-- Data section follows --

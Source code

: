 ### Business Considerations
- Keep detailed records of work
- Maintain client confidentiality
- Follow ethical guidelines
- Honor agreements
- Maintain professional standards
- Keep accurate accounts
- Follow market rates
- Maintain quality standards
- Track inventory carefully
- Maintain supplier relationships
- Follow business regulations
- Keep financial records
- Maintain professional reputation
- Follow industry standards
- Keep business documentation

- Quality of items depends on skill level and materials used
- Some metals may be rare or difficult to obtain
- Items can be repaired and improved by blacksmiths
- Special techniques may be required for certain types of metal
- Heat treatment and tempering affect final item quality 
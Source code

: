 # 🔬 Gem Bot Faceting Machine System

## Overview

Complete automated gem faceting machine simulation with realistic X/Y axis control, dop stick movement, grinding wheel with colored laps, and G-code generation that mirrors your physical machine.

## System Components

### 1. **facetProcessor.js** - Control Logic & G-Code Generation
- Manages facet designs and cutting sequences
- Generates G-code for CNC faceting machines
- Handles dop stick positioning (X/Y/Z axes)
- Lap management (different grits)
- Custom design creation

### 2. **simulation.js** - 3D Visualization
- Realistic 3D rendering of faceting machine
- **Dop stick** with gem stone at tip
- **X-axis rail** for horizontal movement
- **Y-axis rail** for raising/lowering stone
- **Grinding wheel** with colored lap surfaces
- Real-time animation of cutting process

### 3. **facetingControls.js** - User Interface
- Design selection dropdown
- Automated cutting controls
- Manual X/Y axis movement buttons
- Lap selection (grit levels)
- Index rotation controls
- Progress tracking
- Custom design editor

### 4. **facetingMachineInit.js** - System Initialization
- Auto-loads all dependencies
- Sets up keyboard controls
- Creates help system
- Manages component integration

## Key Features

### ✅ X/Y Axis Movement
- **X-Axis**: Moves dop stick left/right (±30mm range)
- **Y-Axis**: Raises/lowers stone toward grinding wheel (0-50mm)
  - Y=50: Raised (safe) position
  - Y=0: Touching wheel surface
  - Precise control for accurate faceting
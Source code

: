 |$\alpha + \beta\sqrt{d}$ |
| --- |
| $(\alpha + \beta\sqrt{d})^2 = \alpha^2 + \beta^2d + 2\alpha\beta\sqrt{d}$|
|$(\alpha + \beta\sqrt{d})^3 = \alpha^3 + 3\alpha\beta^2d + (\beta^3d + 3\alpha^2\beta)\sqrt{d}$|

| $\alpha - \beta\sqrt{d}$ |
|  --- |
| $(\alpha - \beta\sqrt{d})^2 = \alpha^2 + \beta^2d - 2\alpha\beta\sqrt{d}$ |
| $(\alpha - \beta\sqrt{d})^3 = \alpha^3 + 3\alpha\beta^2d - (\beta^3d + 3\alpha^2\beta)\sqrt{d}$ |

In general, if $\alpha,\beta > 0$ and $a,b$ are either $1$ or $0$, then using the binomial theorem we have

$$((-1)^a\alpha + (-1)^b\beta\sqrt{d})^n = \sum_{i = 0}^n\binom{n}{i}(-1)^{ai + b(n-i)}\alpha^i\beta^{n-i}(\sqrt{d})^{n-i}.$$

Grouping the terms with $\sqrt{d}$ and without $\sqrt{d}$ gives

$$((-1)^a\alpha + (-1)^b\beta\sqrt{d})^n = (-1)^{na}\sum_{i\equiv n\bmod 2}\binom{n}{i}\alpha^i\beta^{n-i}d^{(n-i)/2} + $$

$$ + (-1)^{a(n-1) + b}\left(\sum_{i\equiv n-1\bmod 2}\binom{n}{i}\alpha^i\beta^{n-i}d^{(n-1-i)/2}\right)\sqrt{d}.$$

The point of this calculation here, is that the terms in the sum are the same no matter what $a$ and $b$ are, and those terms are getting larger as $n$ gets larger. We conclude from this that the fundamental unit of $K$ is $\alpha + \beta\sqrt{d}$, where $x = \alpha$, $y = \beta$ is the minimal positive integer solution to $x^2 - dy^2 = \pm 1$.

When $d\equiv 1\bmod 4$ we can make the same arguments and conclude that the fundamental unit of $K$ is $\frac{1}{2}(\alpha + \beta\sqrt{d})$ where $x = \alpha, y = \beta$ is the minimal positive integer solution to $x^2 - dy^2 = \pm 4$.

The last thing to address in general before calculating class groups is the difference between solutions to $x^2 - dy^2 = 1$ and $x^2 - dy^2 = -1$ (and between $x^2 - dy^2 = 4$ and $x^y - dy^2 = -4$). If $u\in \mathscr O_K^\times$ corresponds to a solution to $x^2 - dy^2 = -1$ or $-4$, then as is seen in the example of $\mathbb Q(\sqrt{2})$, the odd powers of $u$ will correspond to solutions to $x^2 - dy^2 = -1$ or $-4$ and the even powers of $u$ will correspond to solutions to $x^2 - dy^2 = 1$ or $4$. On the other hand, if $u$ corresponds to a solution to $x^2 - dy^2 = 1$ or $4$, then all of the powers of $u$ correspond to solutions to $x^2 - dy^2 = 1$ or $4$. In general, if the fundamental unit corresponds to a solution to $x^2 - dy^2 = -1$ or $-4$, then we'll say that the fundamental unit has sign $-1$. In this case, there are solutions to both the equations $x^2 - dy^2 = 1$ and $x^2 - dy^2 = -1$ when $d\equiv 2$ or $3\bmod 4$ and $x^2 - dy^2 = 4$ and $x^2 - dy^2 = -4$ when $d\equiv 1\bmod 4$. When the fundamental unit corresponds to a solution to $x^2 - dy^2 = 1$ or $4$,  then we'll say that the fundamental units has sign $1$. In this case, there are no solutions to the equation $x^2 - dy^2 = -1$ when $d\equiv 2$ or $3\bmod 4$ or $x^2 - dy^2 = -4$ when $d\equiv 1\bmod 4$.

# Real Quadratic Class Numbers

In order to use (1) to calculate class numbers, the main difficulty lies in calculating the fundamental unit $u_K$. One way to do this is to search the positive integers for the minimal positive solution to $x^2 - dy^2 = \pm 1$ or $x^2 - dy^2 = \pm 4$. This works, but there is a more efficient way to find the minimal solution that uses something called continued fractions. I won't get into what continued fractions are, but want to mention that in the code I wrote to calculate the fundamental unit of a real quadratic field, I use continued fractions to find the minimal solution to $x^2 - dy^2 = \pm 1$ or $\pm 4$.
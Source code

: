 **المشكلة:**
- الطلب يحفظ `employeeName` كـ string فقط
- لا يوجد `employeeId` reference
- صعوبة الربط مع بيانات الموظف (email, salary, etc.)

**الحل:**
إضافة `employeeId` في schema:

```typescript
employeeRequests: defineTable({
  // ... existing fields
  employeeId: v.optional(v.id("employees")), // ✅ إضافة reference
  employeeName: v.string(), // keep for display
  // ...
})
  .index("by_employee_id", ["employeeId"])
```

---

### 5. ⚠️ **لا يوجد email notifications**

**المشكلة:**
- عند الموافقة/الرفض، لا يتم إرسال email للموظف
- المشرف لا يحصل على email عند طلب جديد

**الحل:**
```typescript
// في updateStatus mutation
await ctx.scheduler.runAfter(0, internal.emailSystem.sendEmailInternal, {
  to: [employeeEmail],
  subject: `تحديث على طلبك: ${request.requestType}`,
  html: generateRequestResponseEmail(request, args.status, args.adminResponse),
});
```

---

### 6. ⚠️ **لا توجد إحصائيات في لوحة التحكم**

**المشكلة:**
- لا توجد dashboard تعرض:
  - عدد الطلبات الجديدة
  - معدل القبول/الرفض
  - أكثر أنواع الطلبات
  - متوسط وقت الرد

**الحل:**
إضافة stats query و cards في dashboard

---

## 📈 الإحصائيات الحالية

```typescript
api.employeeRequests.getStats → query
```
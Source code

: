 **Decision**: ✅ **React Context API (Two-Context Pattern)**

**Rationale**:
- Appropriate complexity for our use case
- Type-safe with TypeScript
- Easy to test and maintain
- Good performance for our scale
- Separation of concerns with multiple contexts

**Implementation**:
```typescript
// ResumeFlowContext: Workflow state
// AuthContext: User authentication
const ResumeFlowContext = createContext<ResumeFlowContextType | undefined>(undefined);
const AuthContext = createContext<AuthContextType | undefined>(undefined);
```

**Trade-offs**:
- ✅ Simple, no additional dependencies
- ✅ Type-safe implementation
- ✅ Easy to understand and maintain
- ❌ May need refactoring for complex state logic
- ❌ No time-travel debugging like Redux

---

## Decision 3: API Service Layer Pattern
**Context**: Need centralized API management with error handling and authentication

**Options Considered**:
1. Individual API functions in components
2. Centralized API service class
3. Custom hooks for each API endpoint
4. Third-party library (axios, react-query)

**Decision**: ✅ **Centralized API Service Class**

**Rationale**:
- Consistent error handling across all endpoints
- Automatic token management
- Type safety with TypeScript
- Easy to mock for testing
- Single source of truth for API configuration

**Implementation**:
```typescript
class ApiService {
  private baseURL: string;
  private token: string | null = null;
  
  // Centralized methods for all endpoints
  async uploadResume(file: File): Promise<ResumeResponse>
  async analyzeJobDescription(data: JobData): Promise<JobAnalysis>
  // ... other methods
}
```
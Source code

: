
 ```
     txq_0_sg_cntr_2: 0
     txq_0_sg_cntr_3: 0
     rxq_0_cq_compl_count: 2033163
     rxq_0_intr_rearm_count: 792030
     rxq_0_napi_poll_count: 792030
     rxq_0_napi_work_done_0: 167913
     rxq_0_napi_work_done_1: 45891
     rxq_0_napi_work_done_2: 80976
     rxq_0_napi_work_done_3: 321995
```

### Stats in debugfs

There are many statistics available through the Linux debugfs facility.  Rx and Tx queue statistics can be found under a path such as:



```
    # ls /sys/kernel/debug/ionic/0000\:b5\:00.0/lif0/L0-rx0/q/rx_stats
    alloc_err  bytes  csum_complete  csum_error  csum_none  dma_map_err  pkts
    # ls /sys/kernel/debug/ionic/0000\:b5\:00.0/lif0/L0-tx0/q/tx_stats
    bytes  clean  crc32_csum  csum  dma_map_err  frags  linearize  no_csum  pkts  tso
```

-- Data section concluded --

### Task to carry out
Filter the entries above down to the lines that contain the word "private".

### Answer space
  private baseURL: string;
  private token: string | null = null;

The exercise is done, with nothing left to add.